Als zweiter Act des Abends, standen Siggi Schwarz and Friends auf der Bühne. Schwarz machte sich in der Vergangenheit einen Namen durch die Zusammenarbeit als Gitarrist und Produzent mit Größen wie Michael Schenker, Chris Thompson oder Frank Diez. An diesem Abend waren seine „Friends“ der Bassist und Sänger Otto Hoppe und Schlagzeuggröße Bodo Schopf.
Die Setlist bestand zu 100 Prozent aus Coverversionen alter Blues Gassenhauer, welche durch Schwarz‘ großartiges Gitarrenspiel veredelt wurden. Einige Gary Moore Nummern befanden sich unter den Stücken so wie auch das leider nur halb gespielte „Little Wing“. Dass der Mann spielen kann, daran besteht kein Zweifel, jedoch versprüht eine Coverband für mich immer den Charme eines Freizeitprojektes welches für Hochzeiten oder Stadtfeste engagiert wird.

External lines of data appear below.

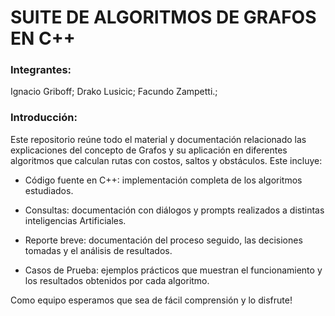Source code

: # SUITE DE ALGORITMOS DE GRAFOS EN C++
### Integrantes: 
Ignacio Griboff; Drako Lusicic; Facundo Zampetti.;
### Introducción:
Este repositorio reúne todo el material y documentación relacionado las explicaciones del concepto de Grafos y su aplicación en diferentes algoritmos que calculan rutas con costos, saltos y obstáculos. Este incluye:
- Código fuente en C++: implementación completa de los algoritmos estudiados.

- Consultas: documentación con diálogos y prompts realizados a distintas inteligencias Artificiales.

- Reporte breve: documentación del proceso seguido, las decisiones tomadas y el análisis de resultados.

- Casos de Prueba: ejemplos prácticos que muestran el funcionamiento y los resultados obtenidos por cada algoritmo.

Como equipo esperamos que sea de fácil comprensión y lo disfrute!
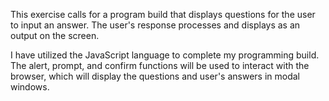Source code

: This exercise calls for a program build that displays questions for the user to input an answer. The user's response processes and displays as an output on the screen.

I have utilized the JavaScript language to complete my programming build. The alert, prompt, and confirm functions will be used to interact with the browser, which will display the questions and user's answers in modal windows.
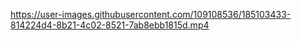 https://user-images.githubusercontent.com/109108536/185103433-814224d4-8b21-4c02-8521-7ab8ebb1815d.mp4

Beim Anblick der drei Musiker fühlte ich mich zudem sehr stark an ein Lehrertrio aus meiner Schulzeit erinnert. Die Ansagen von Schwarz bestanden zum Großteil aus der Erwähnung berühmter Namen, mit denen er bereits zusammengespielt hat bzw. im Moment spielt oder aus Hinweisen auf seinen Merch-Stand. Eine gewisse Art Selbstbeweihräucherung lag in der Luft was mir etwas sauer aufstieß. Handwerklich gab‘s nichts auszusetzen.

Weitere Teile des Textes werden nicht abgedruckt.